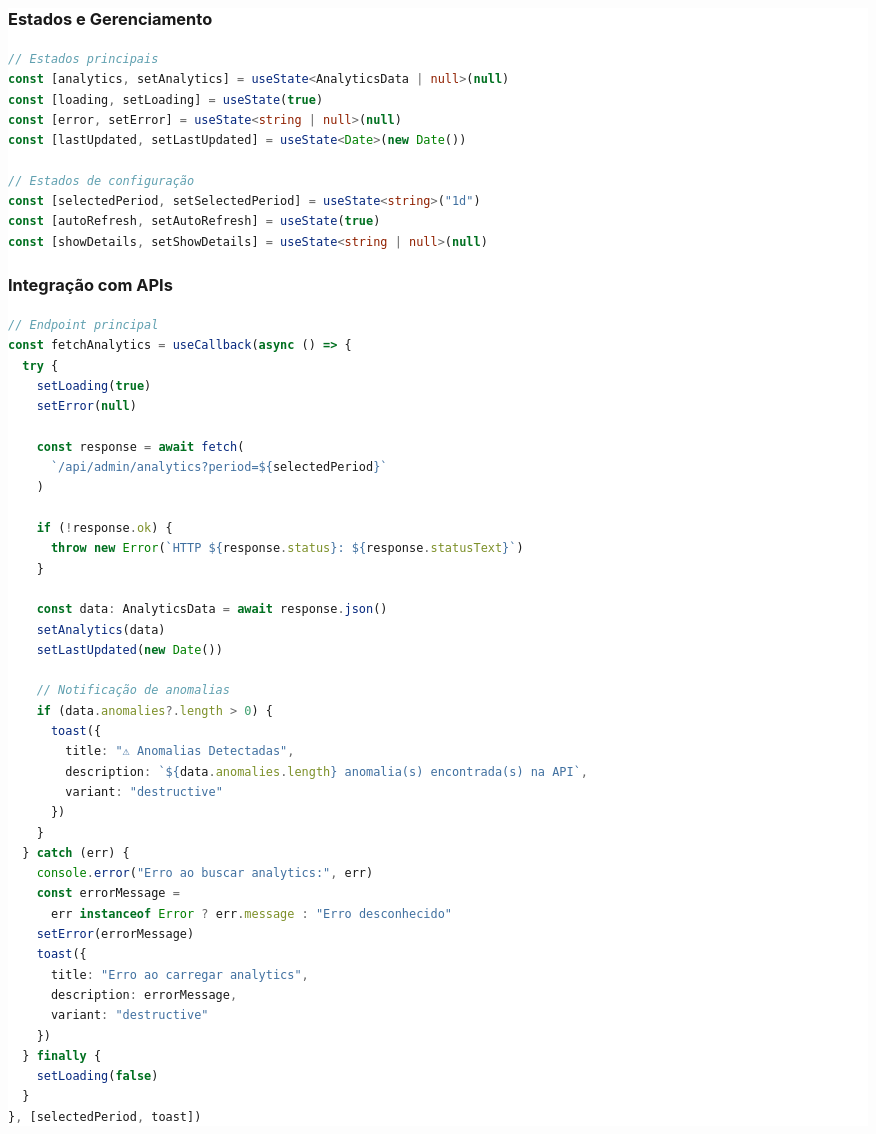 ### **Estados e Gerenciamento**

```typescript
// Estados principais
const [analytics, setAnalytics] = useState<AnalyticsData | null>(null)
const [loading, setLoading] = useState(true)
const [error, setError] = useState<string | null>(null)
const [lastUpdated, setLastUpdated] = useState<Date>(new Date())

// Estados de configuração
const [selectedPeriod, setSelectedPeriod] = useState<string>("1d")
const [autoRefresh, setAutoRefresh] = useState(true)
const [showDetails, setShowDetails] = useState<string | null>(null)
```

### **Integração com APIs**

```typescript
// Endpoint principal
const fetchAnalytics = useCallback(async () => {
  try {
    setLoading(true)
    setError(null)

    const response = await fetch(
      `/api/admin/analytics?period=${selectedPeriod}`
    )

    if (!response.ok) {
      throw new Error(`HTTP ${response.status}: ${response.statusText}`)
    }

    const data: AnalyticsData = await response.json()
    setAnalytics(data)
    setLastUpdated(new Date())

    // Notificação de anomalias
    if (data.anomalies?.length > 0) {
      toast({
        title: "⚠️ Anomalias Detectadas",
        description: `${data.anomalies.length} anomalia(s) encontrada(s) na API`,
        variant: "destructive"
      })
    }
  } catch (err) {
    console.error("Erro ao buscar analytics:", err)
    const errorMessage =
      err instanceof Error ? err.message : "Erro desconhecido"
    setError(errorMessage)
    toast({
      title: "Erro ao carregar analytics",
      description: errorMessage,
      variant: "destructive"
    })
  } finally {
    setLoading(false)
  }
}, [selectedPeriod, toast])
```
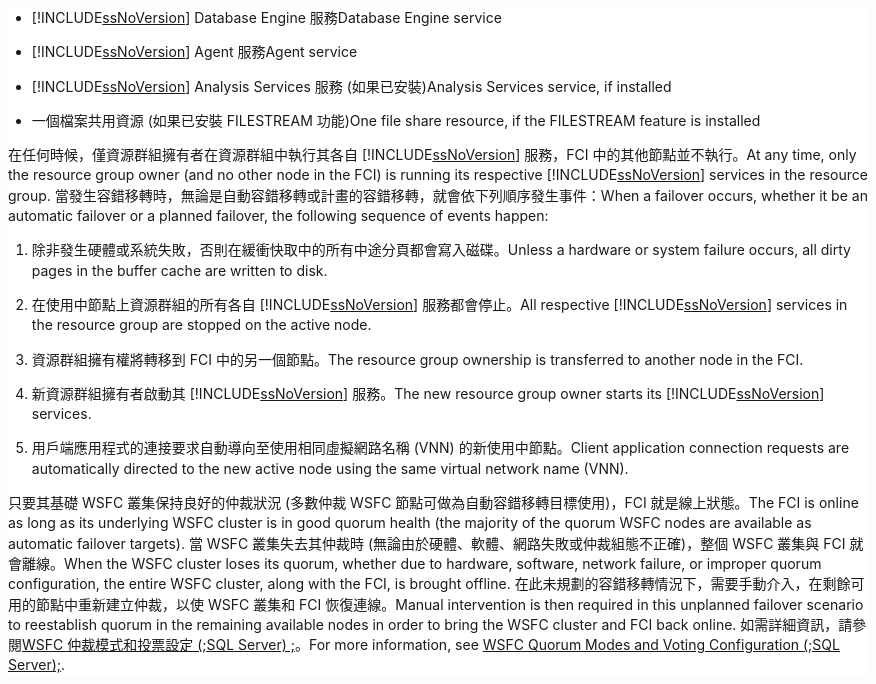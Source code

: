 -   [!INCLUDE[ssNoVersion](../../../includes/ssnoversion-md.md)] <span data-ttu-id="d5775-148">Database Engine 服務</span><span class="sxs-lookup"><span data-stu-id="d5775-148">Database Engine service</span></span>  
  
-   [!INCLUDE[ssNoVersion](../../../includes/ssnoversion-md.md)] <span data-ttu-id="d5775-149">Agent 服務</span><span class="sxs-lookup"><span data-stu-id="d5775-149">Agent service</span></span>  
  
-   [!INCLUDE[ssNoVersion](../../../includes/ssnoversion-md.md)] <span data-ttu-id="d5775-150">Analysis Services 服務 (如果已安裝)</span><span class="sxs-lookup"><span data-stu-id="d5775-150">Analysis Services service, if installed</span></span>  
  
-   <span data-ttu-id="d5775-151">一個檔案共用資源 (如果已安裝 FILESTREAM 功能)</span><span class="sxs-lookup"><span data-stu-id="d5775-151">One file share resource, if the FILESTREAM feature is installed</span></span>  
  
 <span data-ttu-id="d5775-152">在任何時候，僅資源群組擁有者在資源群組中執行其各自 [!INCLUDE[ssNoVersion](../../../includes/ssnoversion-md.md)] 服務，FCI 中的其他節點並不執行。</span><span class="sxs-lookup"><span data-stu-id="d5775-152">At any time, only the resource group owner (and no other node in the FCI) is running its respective [!INCLUDE[ssNoVersion](../../../includes/ssnoversion-md.md)] services in the resource group.</span></span> <span data-ttu-id="d5775-153">當發生容錯移轉時，無論是自動容錯移轉或計畫的容錯移轉，就會依下列順序發生事件：</span><span class="sxs-lookup"><span data-stu-id="d5775-153">When a failover occurs, whether it be an automatic failover or a planned failover, the following sequence of events happen:</span></span>  
  
1.  <span data-ttu-id="d5775-154">除非發生硬體或系統失敗，否則在緩衝快取中的所有中途分頁都會寫入磁碟。</span><span class="sxs-lookup"><span data-stu-id="d5775-154">Unless a hardware or system failure occurs, all dirty pages in the buffer cache are written to disk.</span></span>  
  
2.  <span data-ttu-id="d5775-155">在使用中節點上資源群組的所有各自 [!INCLUDE[ssNoVersion](../../../includes/ssnoversion-md.md)] 服務都會停止。</span><span class="sxs-lookup"><span data-stu-id="d5775-155">All respective [!INCLUDE[ssNoVersion](../../../includes/ssnoversion-md.md)] services in the resource group are stopped on the active node.</span></span>  
  
3.  <span data-ttu-id="d5775-156">資源群組擁有權將轉移到 FCI 中的另一個節點。</span><span class="sxs-lookup"><span data-stu-id="d5775-156">The resource group ownership is transferred to another node in the FCI.</span></span>  
  
4.  <span data-ttu-id="d5775-157">新資源群組擁有者啟動其 [!INCLUDE[ssNoVersion](../../../includes/ssnoversion-md.md)] 服務。</span><span class="sxs-lookup"><span data-stu-id="d5775-157">The new resource group owner starts its [!INCLUDE[ssNoVersion](../../../includes/ssnoversion-md.md)] services.</span></span>  
  
5.  <span data-ttu-id="d5775-158">用戶端應用程式的連接要求自動導向至使用相同虛擬網路名稱 (VNN) 的新使用中節點。</span><span class="sxs-lookup"><span data-stu-id="d5775-158">Client application connection requests are automatically directed to the new active node using the same virtual network name (VNN).</span></span>  
  
 <span data-ttu-id="d5775-159">只要其基礎 WSFC 叢集保持良好的仲裁狀況 (多數仲裁 WSFC 節點可做為自動容錯移轉目標使用)，FCI 就是線上狀態。</span><span class="sxs-lookup"><span data-stu-id="d5775-159">The FCI is online as long as its underlying WSFC cluster is in good quorum health (the majority of the quorum WSFC nodes are available as automatic failover targets).</span></span> <span data-ttu-id="d5775-160">當 WSFC 叢集失去其仲裁時 (無論由於硬體、軟體、網路失敗或仲裁組態不正確)，整個 WSFC 叢集與 FCI 就會離線。</span><span class="sxs-lookup"><span data-stu-id="d5775-160">When the WSFC cluster loses its quorum, whether due to hardware, software, network failure, or improper quorum configuration, the entire WSFC cluster, along with the FCI, is brought offline.</span></span> <span data-ttu-id="d5775-161">在此未規劃的容錯移轉情況下，需要手動介入，在剩餘可用的節點中重新建立仲裁，以使 WSFC 叢集和 FCI 恢復連線。</span><span class="sxs-lookup"><span data-stu-id="d5775-161">Manual intervention is then required in this unplanned failover scenario to reestablish quorum in the remaining available nodes in order to bring the WSFC cluster and FCI back online.</span></span> <span data-ttu-id="d5775-162">如需詳細資訊，請參閱[WSFC 仲裁模式和投票設定 (;SQL Server) ;](wsfc-quorum-modes-and-voting-configuration-sql-server.md)。</span><span class="sxs-lookup"><span data-stu-id="d5775-162">For more information, see [WSFC Quorum Modes and Voting Configuration (;SQL Server);](wsfc-quorum-modes-and-voting-configuration-sql-server.md).</span></span>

# [Action item]
From the listing above, collect each line in which the string "errorMessage" appears.

# [Task output]
    const errorMessage =
    setError(errorMessage)
      description: errorMessage,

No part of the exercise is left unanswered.